# Stored data
'''

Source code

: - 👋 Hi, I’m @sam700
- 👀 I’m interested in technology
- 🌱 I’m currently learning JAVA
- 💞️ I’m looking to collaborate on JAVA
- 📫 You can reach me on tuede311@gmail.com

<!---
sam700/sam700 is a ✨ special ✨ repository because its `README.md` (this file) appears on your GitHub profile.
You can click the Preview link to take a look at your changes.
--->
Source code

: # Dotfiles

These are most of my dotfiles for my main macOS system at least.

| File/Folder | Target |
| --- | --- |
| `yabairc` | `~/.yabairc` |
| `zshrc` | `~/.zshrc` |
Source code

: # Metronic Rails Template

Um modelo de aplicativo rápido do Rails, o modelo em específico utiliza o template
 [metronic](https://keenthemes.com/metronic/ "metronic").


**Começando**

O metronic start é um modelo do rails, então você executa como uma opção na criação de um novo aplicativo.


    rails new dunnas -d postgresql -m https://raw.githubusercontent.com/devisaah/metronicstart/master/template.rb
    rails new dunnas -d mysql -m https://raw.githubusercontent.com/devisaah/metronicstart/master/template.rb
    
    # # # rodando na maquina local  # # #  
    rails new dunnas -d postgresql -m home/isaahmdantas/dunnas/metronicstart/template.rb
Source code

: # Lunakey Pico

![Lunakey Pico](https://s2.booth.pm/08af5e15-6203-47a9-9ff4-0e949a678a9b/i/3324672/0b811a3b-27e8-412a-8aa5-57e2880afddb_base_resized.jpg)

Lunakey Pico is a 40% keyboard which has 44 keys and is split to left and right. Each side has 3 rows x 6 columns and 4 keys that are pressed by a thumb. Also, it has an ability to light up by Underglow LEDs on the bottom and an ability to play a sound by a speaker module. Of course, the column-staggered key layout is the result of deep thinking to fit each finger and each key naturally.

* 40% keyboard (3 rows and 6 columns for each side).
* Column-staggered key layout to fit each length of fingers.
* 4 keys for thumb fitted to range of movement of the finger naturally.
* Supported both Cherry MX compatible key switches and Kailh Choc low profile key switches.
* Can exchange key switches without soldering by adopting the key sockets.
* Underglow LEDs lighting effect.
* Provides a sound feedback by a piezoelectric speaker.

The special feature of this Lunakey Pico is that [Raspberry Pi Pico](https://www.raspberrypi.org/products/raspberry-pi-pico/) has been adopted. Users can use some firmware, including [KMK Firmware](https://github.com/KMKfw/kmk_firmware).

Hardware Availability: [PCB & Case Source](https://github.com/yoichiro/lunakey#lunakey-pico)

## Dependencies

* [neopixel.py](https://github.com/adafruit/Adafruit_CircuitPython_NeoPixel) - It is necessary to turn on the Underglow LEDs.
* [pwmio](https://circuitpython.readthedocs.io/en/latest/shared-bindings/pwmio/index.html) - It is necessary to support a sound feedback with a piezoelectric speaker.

'''

# Action item
Only what runs from the line containing "length of fingers." through the final line of the entries above belongs in the answer, restated exactly.

# Written answer
* Column-staggered key layout to fit each length of fingers.
* 4 keys for thumb fitted to range of movement of the finger naturally.
* Supported both Cherry MX compatible key switches and Kailh Choc low profile key switches.
* Can exchange key switches without soldering by adopting the key sockets.
* Underglow LEDs lighting effect.
* Provides a sound feedback by a piezoelectric speaker.

The special feature of this Lunakey Pico is that [Raspberry Pi Pico](https://www.raspberrypi.org/products/raspberry-pi-pico/) has been adopted. Users can use some firmware, including [KMK Firmware](https://github.com/KMKfw/kmk_firmware).

Hardware Availability: [PCB & Case Source](https://github.com/yoichiro/lunakey#lunakey-pico)

## Dependencies

* [neopixel.py](https://github.com/adafruit/Adafruit_CircuitPython_NeoPixel) - It is necessary to turn on the Underglow LEDs.
* [pwmio](https://circuitpython.readthedocs.io/en/latest/shared-bindings/pwmio/index.html) - It is necessary to support a sound feedback with a piezoelectric speaker.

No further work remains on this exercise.